Shahnameh: The Epic of the Persian Kings

Review

by
published on 04 March 2014

Shahnameh: The Epic of the Persian Kings, illustrated by Mr. Hamid Rahmanian, a noted filmmaker and graphic designer, and translated by Dr. Ahmad Sadri, Gorter Professor of Islamic World Studies and Professor of Sociology at Lake Forest College, affords the reader an exciting introduction to Ferdowsi's epic saga of ancient Persian triumphs, tragedies, romances, and heroic exploits. Shahnameh: The Epic of the Persian Kings is a lavish publication with almost 600 pages of striking illustrations -- collected and reassembled by Rahmanian from thousands of miniatures and illustrated manuscripts, ranging in geographical locale from India to Turkey – is quite possibly the most beautiful book that we have ever seen.

Written over a thousand years ago in medieval Iran, Ferdowsi's epic is as important to Persians as the Illiad is to Greeks and the Ramayana to Indians. Ferdowsi is responsible for safeguarding a collective Persian past -- one before the Arab conquests of the seventh century CE -- through his collection of Persian myths and legends. Despite the enduring and enormous popularity of the Shahnameh across the Persian-speaking Near East for over a millennium, it remains relatively unknown and vastly underappreciated in the West. Through this publication, Rahmanian and Sadri have given one of the greatest treasures in the canon of world literature new vigor and enhanced appeal.

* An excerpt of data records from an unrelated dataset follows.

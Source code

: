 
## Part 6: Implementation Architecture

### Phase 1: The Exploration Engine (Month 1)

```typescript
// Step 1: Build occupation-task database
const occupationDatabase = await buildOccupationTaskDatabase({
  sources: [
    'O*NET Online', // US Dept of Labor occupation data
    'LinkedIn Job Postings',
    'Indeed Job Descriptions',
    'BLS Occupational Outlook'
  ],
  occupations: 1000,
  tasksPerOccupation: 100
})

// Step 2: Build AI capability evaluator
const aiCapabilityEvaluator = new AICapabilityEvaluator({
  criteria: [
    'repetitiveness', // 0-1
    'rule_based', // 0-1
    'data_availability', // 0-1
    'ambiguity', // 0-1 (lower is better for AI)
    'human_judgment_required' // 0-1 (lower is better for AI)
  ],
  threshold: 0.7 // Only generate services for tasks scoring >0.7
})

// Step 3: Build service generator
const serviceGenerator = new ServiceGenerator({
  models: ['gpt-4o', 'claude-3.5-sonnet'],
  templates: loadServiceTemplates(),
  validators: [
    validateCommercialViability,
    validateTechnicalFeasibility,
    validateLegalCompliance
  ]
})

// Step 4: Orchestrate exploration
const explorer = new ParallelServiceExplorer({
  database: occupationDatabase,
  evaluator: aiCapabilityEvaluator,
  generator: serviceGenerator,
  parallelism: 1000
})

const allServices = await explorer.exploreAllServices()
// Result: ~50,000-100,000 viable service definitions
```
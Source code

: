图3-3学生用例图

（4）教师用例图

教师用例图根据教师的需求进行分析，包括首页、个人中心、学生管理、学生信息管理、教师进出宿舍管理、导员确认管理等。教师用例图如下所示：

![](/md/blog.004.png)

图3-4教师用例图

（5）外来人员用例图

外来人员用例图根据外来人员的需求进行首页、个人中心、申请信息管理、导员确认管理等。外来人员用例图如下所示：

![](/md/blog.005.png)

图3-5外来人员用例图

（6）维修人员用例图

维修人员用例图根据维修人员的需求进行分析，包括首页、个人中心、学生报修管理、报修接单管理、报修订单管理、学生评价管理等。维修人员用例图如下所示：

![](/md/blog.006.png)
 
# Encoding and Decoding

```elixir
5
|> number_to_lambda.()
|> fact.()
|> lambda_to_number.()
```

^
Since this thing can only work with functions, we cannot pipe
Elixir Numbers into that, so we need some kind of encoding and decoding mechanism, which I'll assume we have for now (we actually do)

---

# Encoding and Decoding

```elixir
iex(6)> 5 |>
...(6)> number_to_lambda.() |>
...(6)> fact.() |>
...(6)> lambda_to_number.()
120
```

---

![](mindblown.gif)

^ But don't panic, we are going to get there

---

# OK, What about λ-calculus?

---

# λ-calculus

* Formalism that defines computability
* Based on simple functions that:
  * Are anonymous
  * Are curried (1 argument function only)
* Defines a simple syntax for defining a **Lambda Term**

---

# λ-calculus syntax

Although in its original form the Shahnameh was composed of a series of couplets, Sadri’s translation and adaptation is presented in melodious prose. Those familiar with the sounds and cadence of Farsi will delight in Sadri’s translation, which retains the whimsical feel of the original, while the prose narrative compliments the ethereal, breathtaking illustrations found throughout the publication. When reading the text, we found ourselves marveling at how skillfully Sadri was able to abridge the text into accessible chapters for a modern audience.

Rahmanian is a gifted artist and the illustrations found throughout the book are simply beautiful. Moreover, Rahmanian’s blending of artistic styles from across the Near East adds to the monumental scope of Sadri’s prose. It is difficult to describe Rahmanian’s artistic style succinctly, but we would characterize it as a mélange of assorted traditional Persian styles. This being said, it would not be entirely inappropriate to describe Shahnameh: The Epic of the Persian Kings as a “graphic novel.”

Aside from the gorgeous illustrations and the charming prose, we found Ms. Sheila Canby’s foreword to be informative. Rahmanian’s Preface and Sadri’s Translator’s Note, Editorial Philosophy, and The Vision delineate how this version of the Shahnameh differs from others. To help guide readers through the complicated world of ancient Persian lore, there is a useful family tree for the main characters. The book concludes with a chapter on how Rahmanian was painstakingly able to illustrate this title.

The Ancient History Encyclopedia strongly recommends this book to those stirred by great art and literature. It makes wonderful and imaginative reading, whether you are already familiar with the plot of the Shahnameh or not.

This volume has been published in English through Quantuck Lane Press in the United States and is currently available for $ 51.74 in hardcover.